Northshore Conifer posted on April 25, 2010 15:56
Over the past year and a half or so, Congress has spent well more than a trillion dollars on bad bailout programs that have been riddled with a lack of success, oversight and accountability. From the original Wall Street bailout program to the failed auto bailout and the AIG bonus debacle in between, these government subsidies have been completely ineffective while simultaneously bankrupting the taxpayers.
And to top it all off, Congress will soon begin a debate over legislation that would completely overhaul our country’s financial system and establish a permanent bailout fund. The bill that the president and liberals in Congress are trying to push to the Senate floor is a purely partisan approach that gets a lot of the bigger issues wrong.

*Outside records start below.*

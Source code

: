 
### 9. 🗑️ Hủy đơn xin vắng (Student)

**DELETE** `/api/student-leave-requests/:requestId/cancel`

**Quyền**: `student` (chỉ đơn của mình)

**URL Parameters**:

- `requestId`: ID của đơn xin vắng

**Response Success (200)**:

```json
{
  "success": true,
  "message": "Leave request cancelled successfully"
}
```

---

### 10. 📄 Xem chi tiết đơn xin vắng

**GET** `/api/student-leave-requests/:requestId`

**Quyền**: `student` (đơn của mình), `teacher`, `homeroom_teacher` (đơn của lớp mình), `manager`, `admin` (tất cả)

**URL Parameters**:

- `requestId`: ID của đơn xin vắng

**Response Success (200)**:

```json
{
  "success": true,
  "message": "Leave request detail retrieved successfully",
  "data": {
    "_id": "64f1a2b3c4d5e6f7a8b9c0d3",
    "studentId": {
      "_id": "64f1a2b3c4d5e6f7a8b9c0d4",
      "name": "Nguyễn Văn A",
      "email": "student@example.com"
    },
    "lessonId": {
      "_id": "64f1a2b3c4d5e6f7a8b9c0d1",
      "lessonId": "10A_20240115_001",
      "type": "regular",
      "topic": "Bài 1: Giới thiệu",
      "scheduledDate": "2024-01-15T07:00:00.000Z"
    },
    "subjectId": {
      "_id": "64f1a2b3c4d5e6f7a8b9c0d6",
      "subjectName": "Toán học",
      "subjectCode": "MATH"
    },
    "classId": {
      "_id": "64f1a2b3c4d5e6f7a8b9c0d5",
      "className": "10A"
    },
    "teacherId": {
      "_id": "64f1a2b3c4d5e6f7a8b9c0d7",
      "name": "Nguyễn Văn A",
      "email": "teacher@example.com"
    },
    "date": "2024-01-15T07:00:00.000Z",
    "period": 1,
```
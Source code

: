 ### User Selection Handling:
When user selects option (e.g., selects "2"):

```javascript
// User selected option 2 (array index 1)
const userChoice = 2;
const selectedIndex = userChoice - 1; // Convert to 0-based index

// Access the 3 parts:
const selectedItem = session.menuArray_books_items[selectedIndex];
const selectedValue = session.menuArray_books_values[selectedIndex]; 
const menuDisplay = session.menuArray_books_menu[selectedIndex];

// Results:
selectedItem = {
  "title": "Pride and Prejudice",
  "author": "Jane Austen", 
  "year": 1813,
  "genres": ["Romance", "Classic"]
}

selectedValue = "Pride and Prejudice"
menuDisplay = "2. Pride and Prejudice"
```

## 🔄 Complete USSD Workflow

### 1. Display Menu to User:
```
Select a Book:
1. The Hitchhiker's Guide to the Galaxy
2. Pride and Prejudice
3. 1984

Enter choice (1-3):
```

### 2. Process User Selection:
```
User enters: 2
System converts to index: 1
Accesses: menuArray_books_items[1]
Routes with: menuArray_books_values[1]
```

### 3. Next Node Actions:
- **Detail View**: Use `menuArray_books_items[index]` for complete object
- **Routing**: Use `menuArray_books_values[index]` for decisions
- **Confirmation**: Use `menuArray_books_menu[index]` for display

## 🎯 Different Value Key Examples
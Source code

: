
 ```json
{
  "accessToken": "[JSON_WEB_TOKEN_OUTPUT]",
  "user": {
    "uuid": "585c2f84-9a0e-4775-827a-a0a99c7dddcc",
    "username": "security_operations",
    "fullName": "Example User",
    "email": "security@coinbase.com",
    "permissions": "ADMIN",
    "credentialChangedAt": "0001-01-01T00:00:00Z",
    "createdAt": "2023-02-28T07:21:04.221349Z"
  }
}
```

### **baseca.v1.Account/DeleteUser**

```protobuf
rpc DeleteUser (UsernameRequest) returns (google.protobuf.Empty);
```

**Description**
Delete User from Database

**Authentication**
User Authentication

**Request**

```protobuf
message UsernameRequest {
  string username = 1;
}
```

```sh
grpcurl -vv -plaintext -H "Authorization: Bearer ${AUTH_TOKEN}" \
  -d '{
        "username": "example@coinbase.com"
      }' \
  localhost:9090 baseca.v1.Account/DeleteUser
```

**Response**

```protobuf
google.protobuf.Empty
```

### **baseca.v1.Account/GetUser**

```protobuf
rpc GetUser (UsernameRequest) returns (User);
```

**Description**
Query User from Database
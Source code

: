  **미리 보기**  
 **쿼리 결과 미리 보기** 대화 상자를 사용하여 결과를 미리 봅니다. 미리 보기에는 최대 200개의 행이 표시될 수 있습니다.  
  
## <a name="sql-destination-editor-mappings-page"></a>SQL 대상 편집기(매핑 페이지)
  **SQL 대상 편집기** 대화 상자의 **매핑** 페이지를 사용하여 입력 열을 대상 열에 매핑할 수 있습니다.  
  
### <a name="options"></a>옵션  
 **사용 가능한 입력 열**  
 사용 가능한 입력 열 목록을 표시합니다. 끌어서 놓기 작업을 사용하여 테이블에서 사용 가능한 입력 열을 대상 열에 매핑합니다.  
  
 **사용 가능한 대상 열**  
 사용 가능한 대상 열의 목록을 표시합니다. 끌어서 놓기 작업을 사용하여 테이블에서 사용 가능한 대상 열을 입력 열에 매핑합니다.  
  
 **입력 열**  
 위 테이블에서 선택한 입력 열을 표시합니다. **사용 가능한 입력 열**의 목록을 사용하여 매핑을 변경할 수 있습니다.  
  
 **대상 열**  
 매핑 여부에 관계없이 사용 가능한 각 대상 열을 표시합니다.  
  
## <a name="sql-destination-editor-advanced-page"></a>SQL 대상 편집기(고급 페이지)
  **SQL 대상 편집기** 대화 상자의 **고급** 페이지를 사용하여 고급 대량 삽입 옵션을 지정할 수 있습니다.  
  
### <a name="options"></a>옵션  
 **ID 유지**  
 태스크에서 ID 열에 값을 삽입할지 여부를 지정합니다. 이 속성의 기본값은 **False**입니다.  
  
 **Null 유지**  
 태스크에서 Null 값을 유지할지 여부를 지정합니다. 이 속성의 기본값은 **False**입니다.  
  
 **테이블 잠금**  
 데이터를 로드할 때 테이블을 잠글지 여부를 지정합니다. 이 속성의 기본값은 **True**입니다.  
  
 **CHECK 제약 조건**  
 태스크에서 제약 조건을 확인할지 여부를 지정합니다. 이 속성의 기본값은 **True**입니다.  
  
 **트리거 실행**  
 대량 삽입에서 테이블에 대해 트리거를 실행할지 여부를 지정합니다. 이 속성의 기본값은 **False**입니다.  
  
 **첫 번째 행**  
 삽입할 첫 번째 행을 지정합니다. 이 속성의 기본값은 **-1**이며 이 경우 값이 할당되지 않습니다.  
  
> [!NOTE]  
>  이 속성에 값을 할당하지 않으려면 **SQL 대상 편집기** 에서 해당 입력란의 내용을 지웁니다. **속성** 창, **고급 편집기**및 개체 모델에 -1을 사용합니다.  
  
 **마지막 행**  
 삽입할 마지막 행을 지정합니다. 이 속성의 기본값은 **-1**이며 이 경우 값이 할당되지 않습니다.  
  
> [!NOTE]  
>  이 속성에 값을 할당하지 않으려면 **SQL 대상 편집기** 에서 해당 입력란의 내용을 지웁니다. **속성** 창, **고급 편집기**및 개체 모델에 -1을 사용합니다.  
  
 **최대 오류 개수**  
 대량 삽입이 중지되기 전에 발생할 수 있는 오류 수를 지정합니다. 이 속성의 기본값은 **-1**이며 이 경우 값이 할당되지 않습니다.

Most alarming to me is that it sets up a $50 billion fund to pay for future bailouts. This only further feeds the mindset that failing institutions are entitled to taxpayer bailouts. Real financial reform must include ending federal bailout authority and the “Too Big to Fail” mentality, enhancing consumer protection without creating a micromanaging super-bureaucracy, addressing the systemic risk posed by Fannie Mae and Freddie Mac and careless mortgage lending policies and improving coordination and communication among regulators.
We need a bipartisan approach that reins in the financial industry and is targeted on the real problems. We do not need a bill that uses the last financial crisis as an excuse to reach another pre-existing agenda. Congress owes the American people a bill they can support, a bill that will not plunge this country further into debt. I hope such a proposal would become the outline of the approach the Senate adopts as we move forward.
I have been a vocal critic of the bailout programs, and I will not back down from the fight against the growing popularity in Washington to spend, spend, spend Louisiana’s hard-earned tax dollars to salvage failing institutions. While no one argues that we need regulatory reform, we need reform that is zeroed in on the real problems. I will keep fighting to bring some fiscal sense to Washington and to stop this irresponsible spending and future bailouts.
Please let me know about any issues of importance to you and your family by contacting me at any of my state offices or in my Washington office by mail at U.S. Senator David Vitter, U.S. Senate, 516 Hart Senate Office Building, Washington, D.C. 20510, or by phone at 202-224-4623. You can also reach me on the web athttp://vitter.senate.gov.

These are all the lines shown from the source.